Despite sluggish GDP growth last year, foreign direct investments in India increased 25 percent during the first 11 months of 2011 to $50.81 billion. Just over half of that came from the US, Germany, France, and the UK. Manufacturing accounted for 78 percent of the 864 investment projects and 61 percent of the 216,739 jobs created, according to E&Y. Almost 70 percent of respondents at companies that have a presence in India said they plan to increase or maintain their operations in 2012.
Within the manufacturing sector, the investments are concentrated in the industrial machinery, equipment and tools, and automotive sectors. In 2011, India's automotive sector alone created 40,000 jobs.
Over the long haul, though, investors are split as to whether India has what it takes to become a manufacturing innovation center where new products are developed. Besides software, India is not known for world-class technology.
Investors surveyed complained that the country's labs and research institutions need improving and are not well aligned with corporate product development departments. Adding to the challenges, India has a woefully inadequate infrastructure; domestic transportation and logistics management can be a nightmare, according to supply chain managers in the trenches. To top it off, the country has crippling government corruption and a lack of transparency that are roadblocks to the flow of capital in the future.

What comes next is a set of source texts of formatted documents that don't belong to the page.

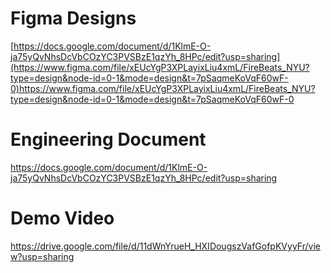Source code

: # Figma Designs
[https://docs.google.com/document/d/1KlmE-O-ja75yQvNhsDcVbCOzYC3PVSBzE1qzYh_8HPc/edit?usp=sharing](https://www.figma.com/file/xEUcYgP3XPLayixLiu4xmL/FireBeats_NYU?type=design&node-id=0-1&mode=design&t=7pSaqmeKoVqF60wF-0)https://www.figma.com/file/xEUcYgP3XPLayixLiu4xmL/FireBeats_NYU?type=design&node-id=0-1&mode=design&t=7pSaqmeKoVqF60wF-0

# Engineering Document
https://docs.google.com/document/d/1KlmE-O-ja75yQvNhsDcVbCOzYC3PVSBzE1qzYh_8HPc/edit?usp=sharing

# Demo Video
https://drive.google.com/file/d/11dWnYrueH_HXIDougszVafGofpKVyyFr/view?usp=sharing
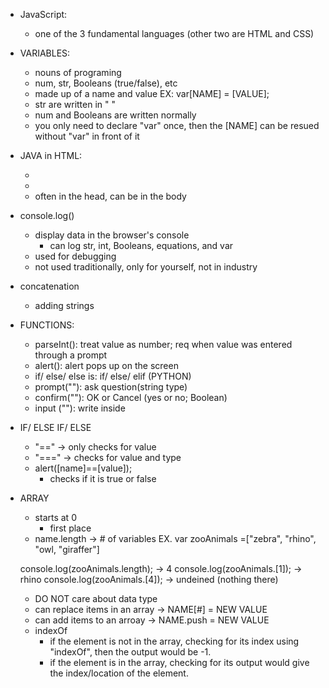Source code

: * JavaScript:
    - one of the 3 fundamental languages (other two are HTML and CSS)

* VARIABLES:
    - nouns of programing
    - num, str, Booleans (true/false), etc
    - made up of a name and value
        EX: var[NAME] = [VALUE]; 
    - str are written in " "
    - num and Booleans are written normally
    - you only need to declare "var" once, then the [NAME] can be resued without "var" in front of it

* JAVA in HTML:
    - <script type ="text/javascript">
        // Add Script
        </script>
    - <script src = "#">
        // Add Script
        </script>
    - often in the head, can be in the body

* console.log()
    - display data in the browser's console
        - can log str, int, Booleans, equations, and var
    - used for debugging
    - not used traditionally, only for yourself, not in industry

* concatenation
    - adding strings

* FUNCTIONS:
    - parseInt(): treat value as number; req when value was entered through a prompt
    - alert(): alert pops up on the screen
    - if/ else/ else is: if/ else/ elif (PYTHON)
    - prompt(""): ask question(string type)
    - confirm(""): OK or Cancel (yes or no; Boolean)
    - input (""): write inside <form></form>

* IF/ ELSE IF/ ELSE
    - "==" -> only checks for value
    - "===" -> checks for value and type
    - alert([name]==[value]);
        - checks if it is true or false

* ARRAY
    - starts at 0
        - first place
    - name.length -> # of variables
    EX. var zooAnimals =["zebra", "rhino", "owl, "giraffer"]
    
    console.log(zooAnimals.length); -> 4
    console.log(zooAnimals.[1]); -> rhino
    console.log(zooAnimals.[4]); -> undeined (nothing there)
    - DO NOT care about data type
    - can replace items in an array -> NAME[#] = NEW VALUE
    - can add items to an arroay -> NAME.push = NEW VALUE
    - indexOf
        - if the element is not in the array,  checking for its index using "indexOf", then the output would be -1.
        - if the element is in the array, checking for its output would give the index/location of the element. 
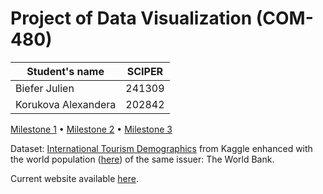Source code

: # Project of Data Visualization (COM-480)

| Student's name | SCIPER |
| -------------- | ------ |
| Biefer Julien | 241309 |
| Korukova Alexandera | 202842 |

[Milestone 1](Milestone1/) • [Milestone 2](Milestone2/) • [Milestone 3](Milestone3/)

Dataset: [International Tourism Demographics](https://www.kaggle.com/ayushggarg/international-tourism-demographics) from Kaggle enhanced with the world population ([here](https://data.worldbank.org/indicator/SP.POP.TOTL)) of the same issuer: The World Bank.

Current website available [here](https://com-480-data-visualization.github.io/data-visualization-project-2021-itv/).

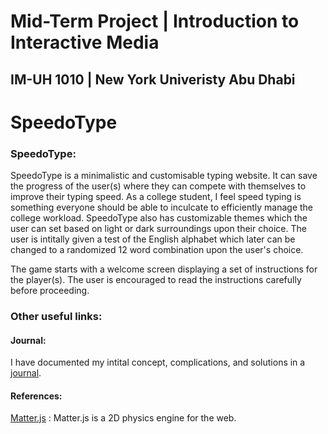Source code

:# Mid-Term Project | Introduction to Interactive Media
## IM-UH 1010 | New York Univeristy Abu Dhabi
# SpeedoType

### SpeedoType:
SpeedoType is a minimalistic and customisable typing website. It can save the progress of the user(s) where they can compete with themselves to improve their typing speed. As a college student, I feel speed typing is something everyone should be able to inculcate to efficiently manage the college workload. SpeedoType also has customizable themes which the user can set based on light or dark surroundings upon their choice. The user is intitally given a test of the English alphabet which later can be changed to a randomized 12 word combination upon the user's choice. 


The game starts with a welcome screen displaying a set of instructions for the player(s). The user is encouraged to read the instructions carefully before proceeding.










### Other useful links:
#### Journal:
I have documented my intital concept, complications, and solutions in a [journal](https://github.com/sripranav9/IntroductionToInteractiveMedia/blob/main/midtermProject/journal.md).

#### References:

[Matter.js](https://brm.io/matter-js/) : Matter.js is a 2D physics engine for the web.
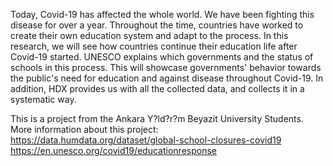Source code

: Today, Covid-19 has affected the whole world. We have been fighting this disease for over a year. 
Throughout the time, countries have worked to create their own education system and adapt to the process. 
In this research, we will see how countries continue their education life after Covid-19 started. 
UNESCO explains which governments and the status of schools in this process. 
This will showcase governments' behavior towards the public's need for education and against disease throughout Covid-19. 
In addition, HDX provides us with all the collected data, and collects it in a systematic way.

This is a project from the Ankara Y?ld?r?m Beyazit University Students. More information about this project: 
https://data.humdata.org/dataset/global-school-closures-covid19
https://en.unesco.org/covid19/educationresponse
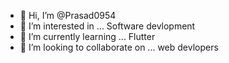 - 👋 Hi, I’m @Prasad0954
- 👀 I’m interested in ... Software devlopment
- 🌱 I’m currently learning ... Flutter
- 💞️ I’m looking to collaborate on ... web devlopers
  

<!---
Prasad0954/Prasad0954 is a ✨ special ✨ repository because its `README.md` (this file) appears on your GitHub profile.
You can click the Preview link to take a look at your changes.
--->
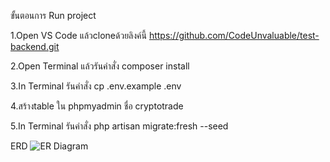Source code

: ขั้นตอนการ Run project

1.Open VS Code แล้วcloneด้วยลิงค์นี้ https://github.com/CodeUnvaluable/test-backend.git

2.Open Terminal แล้วรันคำสั่ง composer install

3.In Terminal รันคำสั่ง cp .env.example .env

4.สร้างtable ใน phpmyadmin ชื่อ cryptotrade

5.In Terminal รันคำสั่ง php artisan migrate:fresh --seed

ERD
![ER Diagram](https://github.com/user-attachments/assets/5720412c-784c-4e85-9689-9752c3bc1ed8)
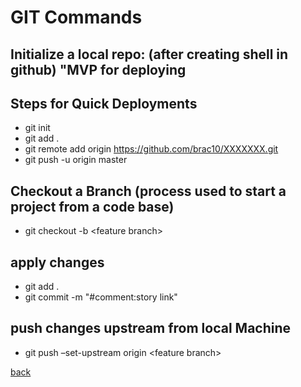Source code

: # GIT Commands

## Initialize a local repo: (after creating shell in github) "MVP for deploying

## Steps for Quick Deployments

- git init
- git add .
- git remote add origin https://github.com/brac10/XXXXXXX.git
- git push -u origin master

## Checkout a Branch (process used to start a project from a code base)

- git checkout -b &lt;feature branch&gt;

## apply changes

- git add .
- git commit -m "#comment:story link"

## push changes upstream from local Machine

- git push
  –set-upstream origin &lt;feature branch&gt;

[back](../)
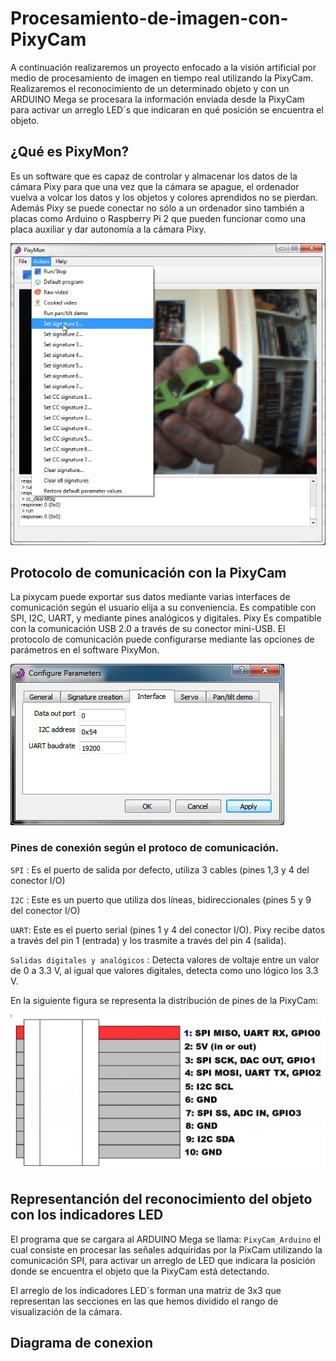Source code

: # Procesamiento-de-imagen-con-PixyCam

A continuación realizaremos un proyecto enfocado a la visión artificial por medio de procesamiento de imagen en tiempo real utilizando la PixyCam. Realizaremos el reconocimiento de un determinado objeto y con un ARDUINO Mega se procesara la información enviada desde la PixyCam para activar un arreglo  LED´s que indicaran en qué posición se encuentra el objeto.

## ¿Qué es PixyMon?

Es un software que es capaz de controlar y almacenar los datos de la cámara Pixy para que una vez que la cámara se apague, el ordenador vuelva a volcar los datos y los objetos y colores aprendidos no se pierdan. Además Pixy se puede conectar no sólo a un ordenador sino también a placas como Arduino o Raspberry Pi 2 que pueden funcionar como una placa auxiliar y dar autonomía a la cámara Pixy. 

![Software PixyMon](https://raw.githubusercontent.com/SETISAEDU/Procesamiento-de-imagen-con-PixyCam/master/pixycam-cmucam5-configuraciones.jpg)

## Protocolo de comunicación con la PixyCam

La pixycam puede exportar sus datos mediante varias interfaces de comunicación según el usuario elija a su conveniencia. Es compatible con SPI, I2C, UART, y mediante pines analógicos y digitales. Pixy Es compatible con la comunicación USB 2.0 a través de su conector mini-USB. El protocolo de comunicación puede configurarse mediante las opciones de parámetros en el software PixyMon.

![Protocolo de comunicacion](https://raw.githubusercontent.com/SETISAEDU/Procesamiento-de-imagen-con-PixyCam/master/protocolo%20config.jpg)

### Pines de conexión según el protoco de comunicación.

`SPI` : Es el puerto de salida por defecto, utiliza 3 cables (pines 1,3 y 4 del conector I/O)

`I2C` : Este es un puerto que utiliza dos líneas, bidireccionales (pines 5 y 9 del conector I/O)

`UART`: Este es el puerto serial (pines 1 y 4 del conector I/O). Pixy recibe datos a través del pin 1 (entrada) y los trasmite a través del pin 4 (salida).

`Salidas digitales y analógicos` : Detecta valores de voltaje entre un valor de 0 a 3.3 V, al igual que valores digitales, detecta como uno lógico los 3.3 V.

En la siguiente figura se representa la distribución de pines de la PixyCam:

![Distribucion de pines](https://raw.githubusercontent.com/SETISAEDU/Procesamiento-de-imagen-con-PixyCam/master/distribucion%20de%20pines.jpg)

## Representanción del reconocimiento del objeto con los indicadores LED

El programa que se cargara al ARDUINO Mega se llama: `PixyCam_Arduino` el cual consiste en procesar las señales adquiridas por la PixCam utilizando la comunicación SPI, para activar un arreglo de LED que indicara la posición donde se encuentra el objeto que la PixyCam está detectando.

El arreglo de los indicadores LED´s forman una matriz de 3x3 que representan las secciones en las que hemos dividido el rango de visualización de la cámara.

## Diagrama de conexion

Some sectors such as automotive are confident these issues can be overcome, and India will become a center of innovation. Take, for example, Volkswagen. The company has aspirations to become the largest automaker in the world by 2018 and considers India a part of its world domination strategy. VW is investing $380 million in Indian operations by 2013 to ramp up capacity, launch new models, and invest in research.
Sure, India has a lot of work to do to attract investment and convince the world it has what it takes to become a center of innovation. But part of India's appeal depends on the impression that Xi Jinping makes during his visit and the changes he initiates when he takes the reins of power in China.